All jazz fans know the great drummer and composer Joe Chambers. Chambers can play anything but originally came to prominence in the 1960’s as part of a group of black jazz musicians who were seriously interested in contemporary classical composition: Tony Williams, Sam Rivers, Herbie Hancock, Bobby Hutcherson, Andrew Hill, Joe Henderson, Richard Davis, Wayne Shorter, many others. Their most experimental work is on Blue Note, often with telling album titles like Oblique, Components, or Contours.
Chambers’s brother Stephen was on the scene at that time as well. He took the name Talib Rasul Hakim and had an important career as a concert composer. According to Wikipedia his teachers were Morton Feldman, Ornette Coleman, Margaret Bonds, Robert Starer, Hall Overton, Chou Wen-Chung, William Sydeman, Hale Smith, and Charles Whittenberg.
Sadly Hakim passed away in 1988. A few things were recorded. I’ve known the piano piece Sound-Gone for a few years from Natalie Hinderas’s invaluable record of Afro-American piano music. However tonight I’ve discovered something just as intriguing: Placements, a long sectional work for percussion and piano recorded in 1975. The percussionists are Barbara Burton, Joe Chambers, Omar Clay, Warren Smith, and Wilson Moorman.

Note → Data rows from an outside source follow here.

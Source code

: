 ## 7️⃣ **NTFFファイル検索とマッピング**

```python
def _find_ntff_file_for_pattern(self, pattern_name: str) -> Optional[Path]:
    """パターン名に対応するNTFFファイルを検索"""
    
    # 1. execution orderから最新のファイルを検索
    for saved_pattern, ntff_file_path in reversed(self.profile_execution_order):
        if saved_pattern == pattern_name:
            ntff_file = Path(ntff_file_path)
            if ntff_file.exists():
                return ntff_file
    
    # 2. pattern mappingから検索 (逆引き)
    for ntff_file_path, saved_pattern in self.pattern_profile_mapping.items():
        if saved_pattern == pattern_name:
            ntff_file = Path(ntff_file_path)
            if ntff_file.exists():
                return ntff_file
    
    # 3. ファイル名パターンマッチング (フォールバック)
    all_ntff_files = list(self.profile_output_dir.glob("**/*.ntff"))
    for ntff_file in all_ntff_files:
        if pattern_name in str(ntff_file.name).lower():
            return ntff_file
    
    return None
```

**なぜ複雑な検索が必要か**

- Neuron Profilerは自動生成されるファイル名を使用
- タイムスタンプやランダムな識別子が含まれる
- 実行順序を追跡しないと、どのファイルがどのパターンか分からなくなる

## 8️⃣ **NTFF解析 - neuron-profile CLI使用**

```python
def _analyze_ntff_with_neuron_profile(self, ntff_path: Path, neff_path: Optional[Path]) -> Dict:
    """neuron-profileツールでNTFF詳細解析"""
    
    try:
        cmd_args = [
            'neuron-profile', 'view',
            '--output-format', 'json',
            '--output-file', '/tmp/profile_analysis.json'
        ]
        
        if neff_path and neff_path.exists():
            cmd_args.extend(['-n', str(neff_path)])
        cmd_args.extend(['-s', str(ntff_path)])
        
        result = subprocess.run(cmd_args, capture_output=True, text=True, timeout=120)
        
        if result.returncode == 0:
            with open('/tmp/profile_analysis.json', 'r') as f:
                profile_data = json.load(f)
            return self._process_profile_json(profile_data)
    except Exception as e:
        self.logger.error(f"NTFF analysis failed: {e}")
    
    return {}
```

The piano soloist is firebrand Stanley Cowell.
I emailed Stanley to see if he remembers how much was notated. Stanley replied that as far as he can recall, it was all composed, although “I am pretty sure I could not read all those clusters in the middle section. Those must’ve been improvised with some direction.”

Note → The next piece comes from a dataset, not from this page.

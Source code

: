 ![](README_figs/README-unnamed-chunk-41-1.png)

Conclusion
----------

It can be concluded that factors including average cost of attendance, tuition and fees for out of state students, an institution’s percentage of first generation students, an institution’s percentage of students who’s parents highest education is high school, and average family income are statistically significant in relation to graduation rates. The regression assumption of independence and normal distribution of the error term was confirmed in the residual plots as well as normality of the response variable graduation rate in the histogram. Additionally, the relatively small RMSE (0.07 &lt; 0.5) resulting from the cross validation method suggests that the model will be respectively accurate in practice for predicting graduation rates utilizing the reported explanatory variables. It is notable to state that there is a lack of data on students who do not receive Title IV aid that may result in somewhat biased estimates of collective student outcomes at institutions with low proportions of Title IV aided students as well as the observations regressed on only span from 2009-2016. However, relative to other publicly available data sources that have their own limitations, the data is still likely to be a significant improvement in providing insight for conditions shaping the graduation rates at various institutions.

As with Sound-Gone, Placements takes a while to get going. Probably the first few minutes would be more effective live. However, the mallet motifs and piano flourishes that gather steam around the seven-minute mark are utterly compelling. The work as a whole is a fascinating document from a vanished era.
From the Folkways LP Talib Hakim/ William Bolcom / Howard Swanson / Frederic Rzewski – New American Music Volume 3.